* [WHAT YOU WILL DO]: Can you print the data exactly and leave out each image?

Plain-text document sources
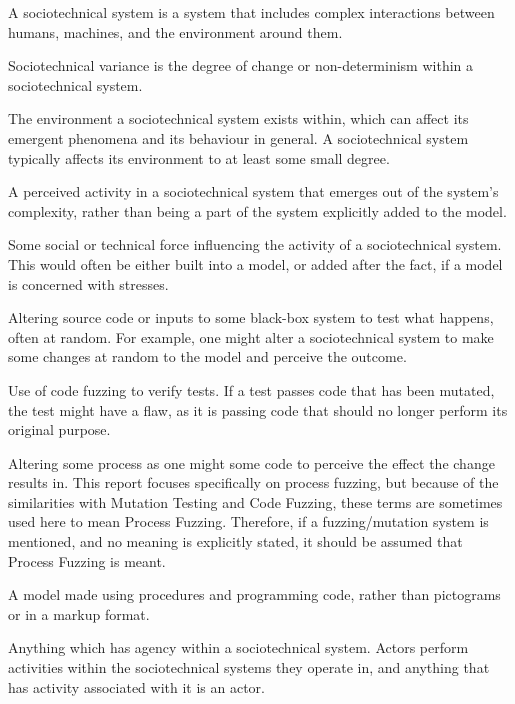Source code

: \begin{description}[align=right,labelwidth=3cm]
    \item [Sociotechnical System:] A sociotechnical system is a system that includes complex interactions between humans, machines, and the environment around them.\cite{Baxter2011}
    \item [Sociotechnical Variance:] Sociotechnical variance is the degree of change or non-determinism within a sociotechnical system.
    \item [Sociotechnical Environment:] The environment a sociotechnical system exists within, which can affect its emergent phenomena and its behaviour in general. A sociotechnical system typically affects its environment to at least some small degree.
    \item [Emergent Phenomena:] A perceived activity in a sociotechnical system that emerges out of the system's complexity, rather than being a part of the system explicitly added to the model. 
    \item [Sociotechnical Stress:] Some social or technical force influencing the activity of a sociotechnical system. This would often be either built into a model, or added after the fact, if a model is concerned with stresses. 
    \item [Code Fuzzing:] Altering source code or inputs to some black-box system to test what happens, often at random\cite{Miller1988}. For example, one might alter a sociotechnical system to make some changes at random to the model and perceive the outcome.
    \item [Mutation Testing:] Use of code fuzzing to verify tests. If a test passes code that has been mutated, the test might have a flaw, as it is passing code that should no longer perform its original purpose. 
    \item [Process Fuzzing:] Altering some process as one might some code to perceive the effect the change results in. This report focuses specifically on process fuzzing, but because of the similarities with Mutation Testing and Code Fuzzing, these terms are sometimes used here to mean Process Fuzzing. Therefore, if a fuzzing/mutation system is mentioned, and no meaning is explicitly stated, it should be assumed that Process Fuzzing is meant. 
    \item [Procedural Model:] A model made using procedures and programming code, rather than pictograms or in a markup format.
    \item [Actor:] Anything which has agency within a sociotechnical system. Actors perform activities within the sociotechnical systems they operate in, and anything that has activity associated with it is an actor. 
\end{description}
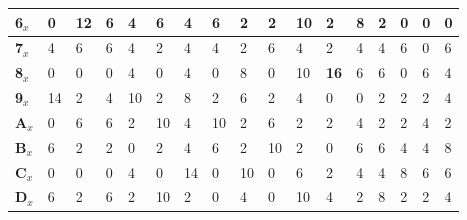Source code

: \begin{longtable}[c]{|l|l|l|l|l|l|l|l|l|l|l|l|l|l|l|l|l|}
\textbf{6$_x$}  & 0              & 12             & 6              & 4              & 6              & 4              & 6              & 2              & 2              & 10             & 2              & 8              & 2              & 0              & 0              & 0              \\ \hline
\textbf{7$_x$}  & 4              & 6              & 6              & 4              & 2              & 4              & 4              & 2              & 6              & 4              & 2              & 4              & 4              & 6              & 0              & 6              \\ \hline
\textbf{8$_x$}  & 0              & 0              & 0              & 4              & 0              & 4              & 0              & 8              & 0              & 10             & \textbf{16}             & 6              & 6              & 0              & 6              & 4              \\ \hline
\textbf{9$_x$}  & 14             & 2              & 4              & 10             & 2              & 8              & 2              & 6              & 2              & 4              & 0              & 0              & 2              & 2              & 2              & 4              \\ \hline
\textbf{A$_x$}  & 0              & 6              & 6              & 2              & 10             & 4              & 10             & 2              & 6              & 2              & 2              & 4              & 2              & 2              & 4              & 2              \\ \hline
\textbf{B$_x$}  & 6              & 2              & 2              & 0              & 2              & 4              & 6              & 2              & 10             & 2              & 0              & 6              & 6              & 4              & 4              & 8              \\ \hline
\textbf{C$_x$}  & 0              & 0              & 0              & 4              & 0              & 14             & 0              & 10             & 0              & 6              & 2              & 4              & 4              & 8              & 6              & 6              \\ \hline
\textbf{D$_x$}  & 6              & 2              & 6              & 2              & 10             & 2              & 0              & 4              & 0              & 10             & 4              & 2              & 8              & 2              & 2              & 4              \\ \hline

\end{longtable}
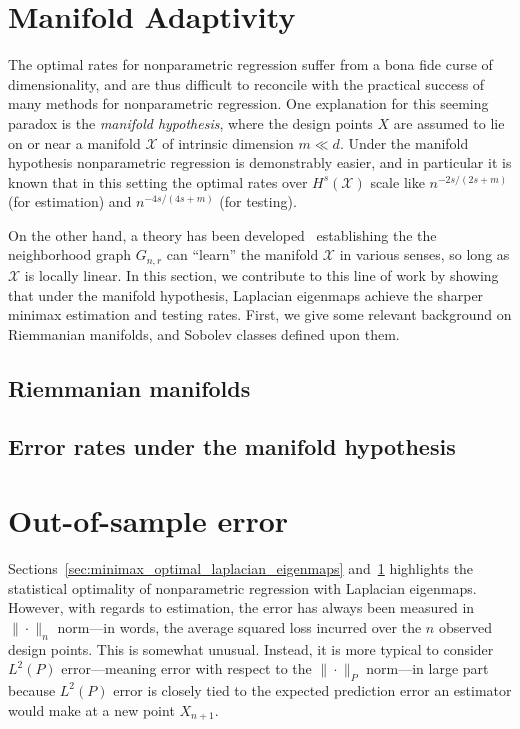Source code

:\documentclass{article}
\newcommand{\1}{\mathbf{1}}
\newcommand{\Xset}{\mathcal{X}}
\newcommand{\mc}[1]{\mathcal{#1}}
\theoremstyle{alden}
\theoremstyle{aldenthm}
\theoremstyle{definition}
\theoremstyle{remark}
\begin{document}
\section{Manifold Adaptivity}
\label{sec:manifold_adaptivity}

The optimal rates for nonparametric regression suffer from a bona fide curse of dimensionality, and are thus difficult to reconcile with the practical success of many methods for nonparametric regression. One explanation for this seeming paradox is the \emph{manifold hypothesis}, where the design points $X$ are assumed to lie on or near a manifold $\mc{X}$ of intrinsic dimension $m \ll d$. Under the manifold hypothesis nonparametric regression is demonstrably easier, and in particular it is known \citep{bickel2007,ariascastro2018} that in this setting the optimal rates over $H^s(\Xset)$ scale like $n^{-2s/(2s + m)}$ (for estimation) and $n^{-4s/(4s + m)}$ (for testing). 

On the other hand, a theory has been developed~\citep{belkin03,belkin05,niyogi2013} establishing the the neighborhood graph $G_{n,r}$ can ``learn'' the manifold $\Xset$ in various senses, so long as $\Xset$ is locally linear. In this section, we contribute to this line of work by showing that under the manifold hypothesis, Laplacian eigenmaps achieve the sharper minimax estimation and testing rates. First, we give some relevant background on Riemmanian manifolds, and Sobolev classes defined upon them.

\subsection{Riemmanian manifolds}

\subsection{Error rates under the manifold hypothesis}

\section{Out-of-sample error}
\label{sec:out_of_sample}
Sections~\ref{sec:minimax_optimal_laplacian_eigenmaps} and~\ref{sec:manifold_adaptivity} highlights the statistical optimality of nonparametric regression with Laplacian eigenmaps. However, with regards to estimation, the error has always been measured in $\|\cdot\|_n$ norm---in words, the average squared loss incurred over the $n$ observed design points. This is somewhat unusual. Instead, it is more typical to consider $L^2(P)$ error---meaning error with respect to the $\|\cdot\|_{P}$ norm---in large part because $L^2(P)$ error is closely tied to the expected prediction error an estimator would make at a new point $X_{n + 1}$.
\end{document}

* [RESPONSE TO THIS TASK]:
Source code

: \begin{description}[align=right,labelwidth=3cm]
    \item [Sociotechnical System:] A sociotechnical system is a system that includes complex interactions between humans, machines, and the environment around them.\cite{Baxter2011}
    \item [Sociotechnical Variance:] Sociotechnical variance is the degree of change or non-determinism within a sociotechnical system.
    \item [Sociotechnical Environment:] The environment a sociotechnical system exists within, which can affect its emergent phenomena and its behaviour in general. A sociotechnical system typically affects its environment to at least some small degree.
    \item [Emergent Phenomena:] A perceived activity in a sociotechnical system that emerges out of the system's complexity, rather than being a part of the system explicitly added to the model. 
    \item [Sociotechnical Stress:] Some social or technical force influencing the activity of a sociotechnical system. This would often be either built into a model, or added after the fact, if a model is concerned with stresses. 
    \item [Code Fuzzing:] Altering source code or inputs to some black-box system to test what happens, often at random\cite{Miller1988}. For example, one might alter a sociotechnical system to make some changes at random to the model and perceive the outcome.
    \item [Mutation Testing:] Use of code fuzzing to verify tests. If a test passes code that has been mutated, the test might have a flaw, as it is passing code that should no longer perform its original purpose. 
    \item [Process Fuzzing:] Altering some process as one might some code to perceive the effect the change results in. This report focuses specifically on process fuzzing, but because of the similarities with Mutation Testing and Code Fuzzing, these terms are sometimes used here to mean Process Fuzzing. Therefore, if a fuzzing/mutation system is mentioned, and no meaning is explicitly stated, it should be assumed that Process Fuzzing is meant. 
    \item [Procedural Model:] A model made using procedures and programming code, rather than pictograms or in a markup format.
    \item [Actor:] Anything which has agency within a sociotechnical system. Actors perform activities within the sociotechnical systems they operate in, and anything that has activity associated with it is an actor. 
\end{description}
Source code

: \begin{longtable}[c]{|l|l|l|l|l|l|l|l|l|l|l|l|l|l|l|l|l|}
\textbf{6$_x$}  & 0              & 12             & 6              & 4              & 6              & 4              & 6              & 2              & 2              & 10             & 2              & 8              & 2              & 0              & 0              & 0              \\ \hline
\textbf{7$_x$}  & 4              & 6              & 6              & 4              & 2              & 4              & 4              & 2              & 6              & 4              & 2              & 4              & 4              & 6              & 0              & 6              \\ \hline
\textbf{8$_x$}  & 0              & 0              & 0              & 4              & 0              & 4              & 0              & 8              & 0              & 10             & \textbf{16}             & 6              & 6              & 0              & 6              & 4              \\ \hline
\textbf{9$_x$}  & 14             & 2              & 4              & 10             & 2              & 8              & 2              & 6              & 2              & 4              & 0              & 0              & 2              & 2              & 2              & 4              \\ \hline
\textbf{A$_x$}  & 0              & 6              & 6              & 2              & 10             & 4              & 10             & 2              & 6              & 2              & 2              & 4              & 2              & 2              & 4              & 2              \\ \hline
\textbf{B$_x$}  & 6              & 2              & 2              & 0              & 2              & 4              & 6              & 2              & 10             & 2              & 0              & 6              & 6              & 4              & 4              & 8              \\ \hline
\textbf{C$_x$}  & 0              & 0              & 0              & 4              & 0              & 14             & 0              & 10             & 0              & 6              & 2              & 4              & 4              & 8              & 6              & 6              \\ \hline
\textbf{D$_x$}  & 6              & 2              & 6              & 2              & 10             & 2              & 0              & 4              & 0              & 10             & 4              & 2              & 8              & 2              & 2              & 4              \\ \hline

\end{longtable}
Source code

:\documentclass{article}
\newcommand{\1}{\mathbf{1}}
\newcommand{\Xset}{\mathcal{X}}
\newcommand{\mc}[1]{\mathcal{#1}}
\theoremstyle{alden}
\theoremstyle{aldenthm}
\theoremstyle{definition}
\theoremstyle{remark}
\begin{document}
\section{Manifold Adaptivity}
\label{sec:manifold_adaptivity}

The optimal rates for nonparametric regression suffer from a bona fide curse of dimensionality, and are thus difficult to reconcile with the practical success of many methods for nonparametric regression. One explanation for this seeming paradox is the \emph{manifold hypothesis}, where the design points $X$ are assumed to lie on or near a manifold $\mc{X}$ of intrinsic dimension $m \ll d$. Under the manifold hypothesis nonparametric regression is demonstrably easier, and in particular it is known \citep{bickel2007,ariascastro2018} that in this setting the optimal rates over $H^s(\Xset)$ scale like $n^{-2s/(2s + m)}$ (for estimation) and $n^{-4s/(4s + m)}$ (for testing). 

On the other hand, a theory has been developed~\citep{belkin03,belkin05,niyogi2013} establishing the the neighborhood graph $G_{n,r}$ can ``learn'' the manifold $\Xset$ in various senses, so long as $\Xset$ is locally linear. In this section, we contribute to this line of work by showing that under the manifold hypothesis, Laplacian eigenmaps achieve the sharper minimax estimation and testing rates. First, we give some relevant background on Riemmanian manifolds, and Sobolev classes defined upon them.

\subsection{Riemmanian manifolds}

\subsection{Error rates under the manifold hypothesis}

\section{Out-of-sample error}
\label{sec:out_of_sample}
Sections~\ref{sec:minimax_optimal_laplacian_eigenmaps} and~\ref{sec:manifold_adaptivity} highlights the statistical optimality of nonparametric regression with Laplacian eigenmaps. However, with regards to estimation, the error has always been measured in $\|\cdot\|_n$ norm---in words, the average squared loss incurred over the $n$ observed design points. This is somewhat unusual. Instead, it is more typical to consider $L^2(P)$ error---meaning error with respect to the $\|\cdot\|_{P}$ norm---in large part because $L^2(P)$ error is closely tied to the expected prediction error an estimator would make at a new point $X_{n + 1}$.
\end{document}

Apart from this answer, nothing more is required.